How was this patch tested?

It was tested on ORC files that were corrupted by bad machines.

java/tools/src/java/org/apache/orc/tools/ScanData.java

dongjoon-hyun · 2020-12-14T23:49:20Z

java/tools/src/java/org/apache/orc/tools/ScanData.java

+            long badBatches = 0;
+            long currentRow = 0;
+            long goodRows = 0;
+            try (RecordReader rows = reader.rows()) {


Can we handle the corrupted file more gracefully? This looks like a design but this may be considered as a regression in the following case.

BEFORE

$ orc-tools scan ../examples/corrupt/stripe_footer_bad_column_encodings.orc log4j:WARN No appenders could be found for logger (org.apache.hadoop.util.Shell). log4j:WARN Please initialize the log4j system properly. log4j:WARN See http://logging.apache.org/log4j/1.2/faq.html#noconfig for more info. Processing data file ../examples/corrupt/stripe_footer_bad_column_encodings.orc [length: 780] Unable to dump data for file: ../examples/corrupt/stripe_footer_bad_column_encodings.orc

AFTER (this PR)

$ java -jar tools/target/orc-tools-1.7.0-SNAPSHOT-uber.jar scan ../examples/corrupt/stripe_footer_bad_column_encodings.orc log4j:WARN No appenders could be found for logger (org.apache.hadoop.util.Shell). log4j:WARN Please initialize the log4j system properly. log4j:WARN See http://logging.apache.org/log4j/1.2/faq.html#noconfig for more info. Processing data file ../examples/corrupt/stripe_footer_bad_column_encodings.orc [length: 780] Unable to open file: ../examples/corrupt/stripe_footer_bad_column_encodings.orc java.lang.IndexOutOfBoundsException: Index: 0 at java.util.Collections$EmptyList.get(Collections.java:4456) at org.apache.orc.OrcProto$StripeFooter.getColumns(OrcProto.java:14080) at org.apache.orc.impl.reader.StripePlanner.buildEncodings(StripePlanner.java:224) at org.apache.orc.impl.reader.StripePlanner.parseStripe(StripePlanner.java:126) at org.apache.orc.impl.RecordReaderImpl.readStripe(RecordReaderImpl.java:1117) at org.apache.orc.impl.RecordReaderImpl.advanceStripe(RecordReaderImpl.java:1168) at org.apache.orc.impl.RecordReaderImpl.advanceToNextRow(RecordReaderImpl.java:1203) at org.apache.orc.impl.RecordReaderImpl.<init>(RecordReaderImpl.java:268) at org.apache.orc.impl.ReaderImpl.rows(ReaderImpl.java:841) at org.apache.orc.impl.ReaderImpl.rows(ReaderImpl.java:835) at org.apache.orc.tools.ScanData.main(ScanData.java:171) at org.apache.orc.tools.Driver.main(Driver.java:126)

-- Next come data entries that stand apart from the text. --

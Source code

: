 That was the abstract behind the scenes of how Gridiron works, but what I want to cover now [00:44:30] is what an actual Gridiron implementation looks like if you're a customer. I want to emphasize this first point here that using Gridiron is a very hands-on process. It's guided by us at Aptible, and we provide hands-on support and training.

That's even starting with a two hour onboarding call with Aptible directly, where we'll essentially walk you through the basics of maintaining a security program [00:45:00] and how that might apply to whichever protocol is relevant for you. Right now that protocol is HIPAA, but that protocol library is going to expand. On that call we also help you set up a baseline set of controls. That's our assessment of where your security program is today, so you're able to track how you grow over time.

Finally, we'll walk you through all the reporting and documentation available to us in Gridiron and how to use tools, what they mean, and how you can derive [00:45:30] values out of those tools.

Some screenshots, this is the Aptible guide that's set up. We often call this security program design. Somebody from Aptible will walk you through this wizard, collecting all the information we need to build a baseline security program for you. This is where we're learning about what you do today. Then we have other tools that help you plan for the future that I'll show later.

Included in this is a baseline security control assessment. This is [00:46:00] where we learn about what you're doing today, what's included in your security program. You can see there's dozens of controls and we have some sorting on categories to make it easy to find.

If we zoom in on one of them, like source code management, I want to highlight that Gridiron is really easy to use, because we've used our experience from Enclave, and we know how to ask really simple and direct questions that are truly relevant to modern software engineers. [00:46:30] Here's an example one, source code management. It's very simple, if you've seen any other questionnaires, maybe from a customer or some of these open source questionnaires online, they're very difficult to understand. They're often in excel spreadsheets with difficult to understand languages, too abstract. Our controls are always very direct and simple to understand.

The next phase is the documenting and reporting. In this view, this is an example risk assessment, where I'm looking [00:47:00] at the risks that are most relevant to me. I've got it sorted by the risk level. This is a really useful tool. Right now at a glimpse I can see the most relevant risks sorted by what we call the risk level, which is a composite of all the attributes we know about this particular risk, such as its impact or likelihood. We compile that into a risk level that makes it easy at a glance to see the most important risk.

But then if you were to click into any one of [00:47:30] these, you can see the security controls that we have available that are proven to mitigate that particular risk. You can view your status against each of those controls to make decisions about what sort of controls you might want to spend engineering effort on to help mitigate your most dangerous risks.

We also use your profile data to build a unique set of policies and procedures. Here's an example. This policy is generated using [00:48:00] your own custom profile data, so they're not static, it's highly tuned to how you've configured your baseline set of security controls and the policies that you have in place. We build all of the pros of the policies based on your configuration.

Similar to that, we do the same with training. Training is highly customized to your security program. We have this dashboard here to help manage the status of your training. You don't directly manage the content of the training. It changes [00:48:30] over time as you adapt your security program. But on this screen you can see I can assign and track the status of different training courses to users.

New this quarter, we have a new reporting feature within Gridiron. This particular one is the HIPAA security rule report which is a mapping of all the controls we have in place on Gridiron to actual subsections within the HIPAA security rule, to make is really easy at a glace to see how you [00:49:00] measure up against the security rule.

In this case, instead of showing the raw exception like IndexOutOfBoundsException directly, can we say about corrupted footer as a general message?

Yes, although the Scan tool doesn't have the information about where problems happen, when it is the footer. We'd need to add better exceptions in the ReaderImpl, which is a good idea.

Do you want me to hide the actual exceptions behind a "-v" option?

Oh, -v sounds much better to me. Thanks!

dongjoon-hyun · 2020-12-14T23:56:06Z

java/tools/src/java/org/apache/orc/tools/ScanData.java

+          rows.nextBatch(batch);
+        }
+      } catch (Throwable t) {
+        System.out.printf("Column %d failed at row %d%n", column.getId(),


For this one, can we show the column name together?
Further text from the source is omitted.